You can fool all of the people for some of the time, then some more of the time, and then – even with the benefit of hindsight – they’ll have been fooled for so long that it will constitute, de facto, all of the time. This, at any rate, seems to be what’s happened with 3D movies, which any objective person will tell you are shit: the image of, for example, a skull on the screen bearing a closer relationship to the anamorphic one in Holbein’s The Ambassadors than anything death-like rendered convincingly lifelike.
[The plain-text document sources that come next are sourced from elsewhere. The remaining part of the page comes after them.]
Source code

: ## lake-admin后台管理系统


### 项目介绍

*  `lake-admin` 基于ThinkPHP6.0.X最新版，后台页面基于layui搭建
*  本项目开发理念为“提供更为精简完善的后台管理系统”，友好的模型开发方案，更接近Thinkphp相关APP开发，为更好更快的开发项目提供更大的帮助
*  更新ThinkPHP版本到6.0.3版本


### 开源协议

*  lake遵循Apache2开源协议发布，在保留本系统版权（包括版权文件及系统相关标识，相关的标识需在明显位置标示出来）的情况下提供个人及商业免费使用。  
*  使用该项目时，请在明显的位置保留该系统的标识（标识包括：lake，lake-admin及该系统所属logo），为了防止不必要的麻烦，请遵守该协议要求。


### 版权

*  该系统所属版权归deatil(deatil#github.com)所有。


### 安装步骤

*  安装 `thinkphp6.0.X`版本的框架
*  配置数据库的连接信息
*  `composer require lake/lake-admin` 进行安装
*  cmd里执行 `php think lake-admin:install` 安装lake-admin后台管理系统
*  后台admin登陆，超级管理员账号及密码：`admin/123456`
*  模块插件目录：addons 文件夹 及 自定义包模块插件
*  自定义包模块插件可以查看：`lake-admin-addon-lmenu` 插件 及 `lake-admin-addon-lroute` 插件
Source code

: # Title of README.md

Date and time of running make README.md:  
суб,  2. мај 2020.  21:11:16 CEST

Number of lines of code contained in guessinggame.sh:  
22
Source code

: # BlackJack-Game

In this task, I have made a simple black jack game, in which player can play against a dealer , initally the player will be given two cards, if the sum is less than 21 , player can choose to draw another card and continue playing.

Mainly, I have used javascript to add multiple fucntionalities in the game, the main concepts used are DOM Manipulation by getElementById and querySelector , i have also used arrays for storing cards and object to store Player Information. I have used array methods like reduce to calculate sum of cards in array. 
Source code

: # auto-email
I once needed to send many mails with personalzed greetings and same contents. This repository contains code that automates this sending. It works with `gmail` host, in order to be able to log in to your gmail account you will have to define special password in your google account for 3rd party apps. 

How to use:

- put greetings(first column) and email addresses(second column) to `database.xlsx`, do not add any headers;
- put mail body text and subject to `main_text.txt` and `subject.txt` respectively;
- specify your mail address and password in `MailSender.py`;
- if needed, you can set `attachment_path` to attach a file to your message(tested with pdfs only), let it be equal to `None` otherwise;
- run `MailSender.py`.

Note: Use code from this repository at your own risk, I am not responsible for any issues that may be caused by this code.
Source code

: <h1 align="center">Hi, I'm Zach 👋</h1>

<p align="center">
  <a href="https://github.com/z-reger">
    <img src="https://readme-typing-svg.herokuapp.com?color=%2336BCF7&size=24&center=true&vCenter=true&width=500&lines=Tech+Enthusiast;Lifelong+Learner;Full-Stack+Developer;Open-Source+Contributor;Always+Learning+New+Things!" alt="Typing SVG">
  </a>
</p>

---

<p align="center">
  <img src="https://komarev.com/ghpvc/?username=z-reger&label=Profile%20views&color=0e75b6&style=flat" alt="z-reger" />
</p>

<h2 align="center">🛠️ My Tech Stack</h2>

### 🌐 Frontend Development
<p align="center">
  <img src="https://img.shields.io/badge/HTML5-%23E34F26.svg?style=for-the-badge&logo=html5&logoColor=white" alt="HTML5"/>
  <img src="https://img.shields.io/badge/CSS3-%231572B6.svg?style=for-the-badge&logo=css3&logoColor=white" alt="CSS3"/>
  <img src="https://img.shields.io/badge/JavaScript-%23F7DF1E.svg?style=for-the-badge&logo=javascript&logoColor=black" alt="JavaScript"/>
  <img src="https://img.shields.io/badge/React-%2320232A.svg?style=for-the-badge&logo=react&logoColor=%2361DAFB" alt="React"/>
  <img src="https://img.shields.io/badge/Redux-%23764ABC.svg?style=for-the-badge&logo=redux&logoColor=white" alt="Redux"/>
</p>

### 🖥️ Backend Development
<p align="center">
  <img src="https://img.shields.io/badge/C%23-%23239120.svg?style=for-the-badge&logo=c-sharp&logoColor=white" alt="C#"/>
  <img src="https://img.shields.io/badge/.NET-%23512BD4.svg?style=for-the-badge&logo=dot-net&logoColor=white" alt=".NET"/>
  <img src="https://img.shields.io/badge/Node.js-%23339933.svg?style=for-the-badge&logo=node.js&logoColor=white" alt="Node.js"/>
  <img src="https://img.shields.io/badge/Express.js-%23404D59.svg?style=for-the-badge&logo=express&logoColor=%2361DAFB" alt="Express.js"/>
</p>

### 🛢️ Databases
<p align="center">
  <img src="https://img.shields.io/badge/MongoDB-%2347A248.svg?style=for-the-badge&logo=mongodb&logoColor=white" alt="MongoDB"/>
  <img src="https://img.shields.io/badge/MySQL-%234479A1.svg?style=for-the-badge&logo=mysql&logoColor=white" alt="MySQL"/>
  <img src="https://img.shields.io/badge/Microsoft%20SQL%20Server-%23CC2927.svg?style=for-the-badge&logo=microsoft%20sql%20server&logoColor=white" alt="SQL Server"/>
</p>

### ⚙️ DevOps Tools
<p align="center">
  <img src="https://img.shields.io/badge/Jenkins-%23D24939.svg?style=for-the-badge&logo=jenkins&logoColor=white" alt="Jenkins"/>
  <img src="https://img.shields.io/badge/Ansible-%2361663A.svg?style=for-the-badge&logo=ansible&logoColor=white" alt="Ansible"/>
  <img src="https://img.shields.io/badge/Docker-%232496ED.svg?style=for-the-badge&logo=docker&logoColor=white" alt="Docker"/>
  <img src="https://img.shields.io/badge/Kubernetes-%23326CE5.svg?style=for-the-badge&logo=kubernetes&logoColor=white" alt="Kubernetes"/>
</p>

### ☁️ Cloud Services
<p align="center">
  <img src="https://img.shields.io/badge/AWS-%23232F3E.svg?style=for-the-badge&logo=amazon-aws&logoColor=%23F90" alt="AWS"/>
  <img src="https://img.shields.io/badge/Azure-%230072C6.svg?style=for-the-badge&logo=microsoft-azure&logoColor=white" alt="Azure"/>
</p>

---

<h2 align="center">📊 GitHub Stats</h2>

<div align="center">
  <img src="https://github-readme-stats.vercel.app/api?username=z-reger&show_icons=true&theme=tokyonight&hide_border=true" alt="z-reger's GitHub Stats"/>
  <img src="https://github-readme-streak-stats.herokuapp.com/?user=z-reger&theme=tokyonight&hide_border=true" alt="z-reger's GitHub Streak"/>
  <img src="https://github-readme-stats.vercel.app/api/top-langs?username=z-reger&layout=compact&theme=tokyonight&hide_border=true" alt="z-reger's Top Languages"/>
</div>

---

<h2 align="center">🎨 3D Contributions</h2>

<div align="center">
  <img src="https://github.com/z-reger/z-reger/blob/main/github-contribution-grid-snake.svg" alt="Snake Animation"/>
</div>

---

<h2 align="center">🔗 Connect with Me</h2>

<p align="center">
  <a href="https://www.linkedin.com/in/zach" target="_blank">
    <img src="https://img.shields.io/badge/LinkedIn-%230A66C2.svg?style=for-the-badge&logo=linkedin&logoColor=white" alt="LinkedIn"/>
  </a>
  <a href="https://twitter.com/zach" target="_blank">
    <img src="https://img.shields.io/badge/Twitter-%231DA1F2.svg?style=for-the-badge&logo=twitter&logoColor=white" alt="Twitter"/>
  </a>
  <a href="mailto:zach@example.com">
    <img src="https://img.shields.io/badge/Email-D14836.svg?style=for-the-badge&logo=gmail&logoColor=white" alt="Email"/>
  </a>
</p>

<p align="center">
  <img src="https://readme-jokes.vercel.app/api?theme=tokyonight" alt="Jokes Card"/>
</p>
I thought it was me, but having this week canvassed an extensive empirical sample (the kids, Mrs Self, Mohandra and Meena in the corner shop), I’ve discovered that I’m not alone. “Everything looks dark and fuzzy”; “The figures sort of fall out of the screen”; “They look like decomposing ghosts” – these are some of my interview subjects’ comments, and that was before I even got on to the vexed business of those glasses. True, the first 3D movie I saw worked – if by working is meant that it did really appear as if figures and objects were protruding from the screen into the auditorium. The spectacle had a certain colourful novelty, although no more so than looking through a kaleidoscope, which still fills me with as much joy as it did when I was three. On the other hand, the sensation this intrusiveness provoked in me was nausea, pure and simple.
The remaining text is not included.